_Task details:_
Please give back word for word the lines of the material below between the line containing "PID controller with a ramp input." and the line containing "## How to Use", inclusive.

_Given entries:_
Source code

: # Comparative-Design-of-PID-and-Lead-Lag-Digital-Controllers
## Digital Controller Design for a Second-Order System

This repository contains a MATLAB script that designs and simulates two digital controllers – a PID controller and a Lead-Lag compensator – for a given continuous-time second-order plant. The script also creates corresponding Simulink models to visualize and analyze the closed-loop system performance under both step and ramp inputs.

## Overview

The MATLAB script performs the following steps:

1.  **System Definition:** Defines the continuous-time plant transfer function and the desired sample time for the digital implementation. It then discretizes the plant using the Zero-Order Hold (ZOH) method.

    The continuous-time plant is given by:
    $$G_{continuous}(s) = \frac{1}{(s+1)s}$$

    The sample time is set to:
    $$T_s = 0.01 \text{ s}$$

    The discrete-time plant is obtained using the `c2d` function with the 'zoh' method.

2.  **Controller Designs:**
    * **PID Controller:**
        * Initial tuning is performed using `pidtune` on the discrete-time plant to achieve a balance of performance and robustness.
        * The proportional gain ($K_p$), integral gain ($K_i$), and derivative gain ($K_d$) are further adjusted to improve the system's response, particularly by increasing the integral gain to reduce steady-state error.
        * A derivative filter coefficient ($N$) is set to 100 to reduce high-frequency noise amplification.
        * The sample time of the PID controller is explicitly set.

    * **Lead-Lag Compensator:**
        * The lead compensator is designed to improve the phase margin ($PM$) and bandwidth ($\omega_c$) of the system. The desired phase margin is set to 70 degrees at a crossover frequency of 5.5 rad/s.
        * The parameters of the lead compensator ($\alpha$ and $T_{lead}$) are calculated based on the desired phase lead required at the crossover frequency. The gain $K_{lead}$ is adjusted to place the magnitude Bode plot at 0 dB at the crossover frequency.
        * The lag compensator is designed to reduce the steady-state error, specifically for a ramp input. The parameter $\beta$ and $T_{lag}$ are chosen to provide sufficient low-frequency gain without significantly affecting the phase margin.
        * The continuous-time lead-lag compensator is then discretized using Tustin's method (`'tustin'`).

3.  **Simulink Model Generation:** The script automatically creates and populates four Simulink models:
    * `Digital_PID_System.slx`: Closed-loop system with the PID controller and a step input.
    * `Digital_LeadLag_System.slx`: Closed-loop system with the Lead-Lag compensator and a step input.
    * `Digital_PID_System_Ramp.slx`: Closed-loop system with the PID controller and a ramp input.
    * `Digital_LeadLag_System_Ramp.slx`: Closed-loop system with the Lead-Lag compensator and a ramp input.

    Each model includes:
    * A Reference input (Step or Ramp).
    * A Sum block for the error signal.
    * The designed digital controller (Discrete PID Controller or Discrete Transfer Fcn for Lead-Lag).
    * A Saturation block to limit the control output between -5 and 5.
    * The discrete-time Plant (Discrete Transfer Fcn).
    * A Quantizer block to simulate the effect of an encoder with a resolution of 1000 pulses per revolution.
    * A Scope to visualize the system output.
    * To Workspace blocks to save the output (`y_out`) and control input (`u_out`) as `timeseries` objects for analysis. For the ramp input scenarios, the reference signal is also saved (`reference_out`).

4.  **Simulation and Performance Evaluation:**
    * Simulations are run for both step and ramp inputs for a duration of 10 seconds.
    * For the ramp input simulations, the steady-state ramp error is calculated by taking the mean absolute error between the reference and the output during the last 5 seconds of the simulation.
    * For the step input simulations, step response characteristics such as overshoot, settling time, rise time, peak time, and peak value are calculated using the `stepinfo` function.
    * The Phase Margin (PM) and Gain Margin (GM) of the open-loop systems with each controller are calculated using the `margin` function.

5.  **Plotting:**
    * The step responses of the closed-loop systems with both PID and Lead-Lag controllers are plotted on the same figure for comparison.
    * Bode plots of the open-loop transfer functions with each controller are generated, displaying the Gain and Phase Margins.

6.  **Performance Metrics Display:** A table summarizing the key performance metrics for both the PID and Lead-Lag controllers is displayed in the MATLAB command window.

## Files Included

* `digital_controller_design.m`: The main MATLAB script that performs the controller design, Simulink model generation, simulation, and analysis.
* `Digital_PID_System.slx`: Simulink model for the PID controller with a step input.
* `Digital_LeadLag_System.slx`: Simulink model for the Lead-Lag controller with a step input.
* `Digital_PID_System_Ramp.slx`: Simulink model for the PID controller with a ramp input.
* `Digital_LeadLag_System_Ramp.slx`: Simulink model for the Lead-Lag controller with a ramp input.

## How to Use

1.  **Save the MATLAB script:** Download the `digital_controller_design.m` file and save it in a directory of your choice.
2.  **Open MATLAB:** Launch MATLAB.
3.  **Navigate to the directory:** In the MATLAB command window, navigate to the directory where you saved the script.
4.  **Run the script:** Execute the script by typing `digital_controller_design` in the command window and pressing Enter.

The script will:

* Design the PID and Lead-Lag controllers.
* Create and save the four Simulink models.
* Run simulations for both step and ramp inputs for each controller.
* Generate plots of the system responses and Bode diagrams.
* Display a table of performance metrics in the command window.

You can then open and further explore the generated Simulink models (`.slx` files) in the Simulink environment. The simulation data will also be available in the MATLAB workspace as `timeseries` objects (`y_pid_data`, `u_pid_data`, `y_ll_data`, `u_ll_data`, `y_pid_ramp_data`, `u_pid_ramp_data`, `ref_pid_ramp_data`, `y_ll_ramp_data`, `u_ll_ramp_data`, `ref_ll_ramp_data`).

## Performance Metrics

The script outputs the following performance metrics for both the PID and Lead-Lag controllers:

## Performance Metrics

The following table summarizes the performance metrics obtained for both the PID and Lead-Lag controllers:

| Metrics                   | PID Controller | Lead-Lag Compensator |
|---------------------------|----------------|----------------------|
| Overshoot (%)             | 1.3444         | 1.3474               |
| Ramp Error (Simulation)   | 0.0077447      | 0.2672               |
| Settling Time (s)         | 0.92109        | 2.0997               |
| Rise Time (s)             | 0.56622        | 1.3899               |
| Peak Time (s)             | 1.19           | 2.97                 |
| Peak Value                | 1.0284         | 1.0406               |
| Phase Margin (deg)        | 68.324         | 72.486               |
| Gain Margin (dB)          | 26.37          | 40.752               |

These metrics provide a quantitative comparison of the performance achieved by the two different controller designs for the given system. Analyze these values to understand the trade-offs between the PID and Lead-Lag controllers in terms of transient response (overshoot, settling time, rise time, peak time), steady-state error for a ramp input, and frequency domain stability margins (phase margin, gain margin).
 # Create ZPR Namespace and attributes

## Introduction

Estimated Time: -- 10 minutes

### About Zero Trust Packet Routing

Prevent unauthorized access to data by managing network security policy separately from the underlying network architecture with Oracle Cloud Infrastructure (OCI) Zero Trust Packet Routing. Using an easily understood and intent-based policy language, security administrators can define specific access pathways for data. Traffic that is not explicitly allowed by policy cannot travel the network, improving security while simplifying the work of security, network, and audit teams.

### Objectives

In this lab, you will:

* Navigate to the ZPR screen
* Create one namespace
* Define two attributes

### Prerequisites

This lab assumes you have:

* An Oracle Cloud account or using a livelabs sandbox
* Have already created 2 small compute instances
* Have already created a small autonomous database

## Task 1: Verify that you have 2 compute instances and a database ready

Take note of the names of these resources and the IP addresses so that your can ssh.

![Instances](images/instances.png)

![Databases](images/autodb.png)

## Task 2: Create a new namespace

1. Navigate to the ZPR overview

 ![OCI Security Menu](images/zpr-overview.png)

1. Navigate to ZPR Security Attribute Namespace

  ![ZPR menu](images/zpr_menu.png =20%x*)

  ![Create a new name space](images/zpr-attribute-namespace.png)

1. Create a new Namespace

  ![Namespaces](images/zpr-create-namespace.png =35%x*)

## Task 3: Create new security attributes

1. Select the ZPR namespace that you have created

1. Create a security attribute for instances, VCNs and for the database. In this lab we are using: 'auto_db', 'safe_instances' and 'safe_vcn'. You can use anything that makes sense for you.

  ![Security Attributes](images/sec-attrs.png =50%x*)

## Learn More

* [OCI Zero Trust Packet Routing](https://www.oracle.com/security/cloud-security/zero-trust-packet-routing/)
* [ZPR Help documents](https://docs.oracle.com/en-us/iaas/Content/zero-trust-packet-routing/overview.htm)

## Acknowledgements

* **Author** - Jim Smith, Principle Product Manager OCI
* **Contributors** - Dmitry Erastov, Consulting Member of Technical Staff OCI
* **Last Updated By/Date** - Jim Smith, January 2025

_Answer to this exercise:_
* `Digital_PID_System_Ramp.slx`: Simulink model for the PID controller with a ramp input.
* `Digital_LeadLag_System_Ramp.slx`: Simulink model for the Lead-Lag controller with a ramp input.

## How to Use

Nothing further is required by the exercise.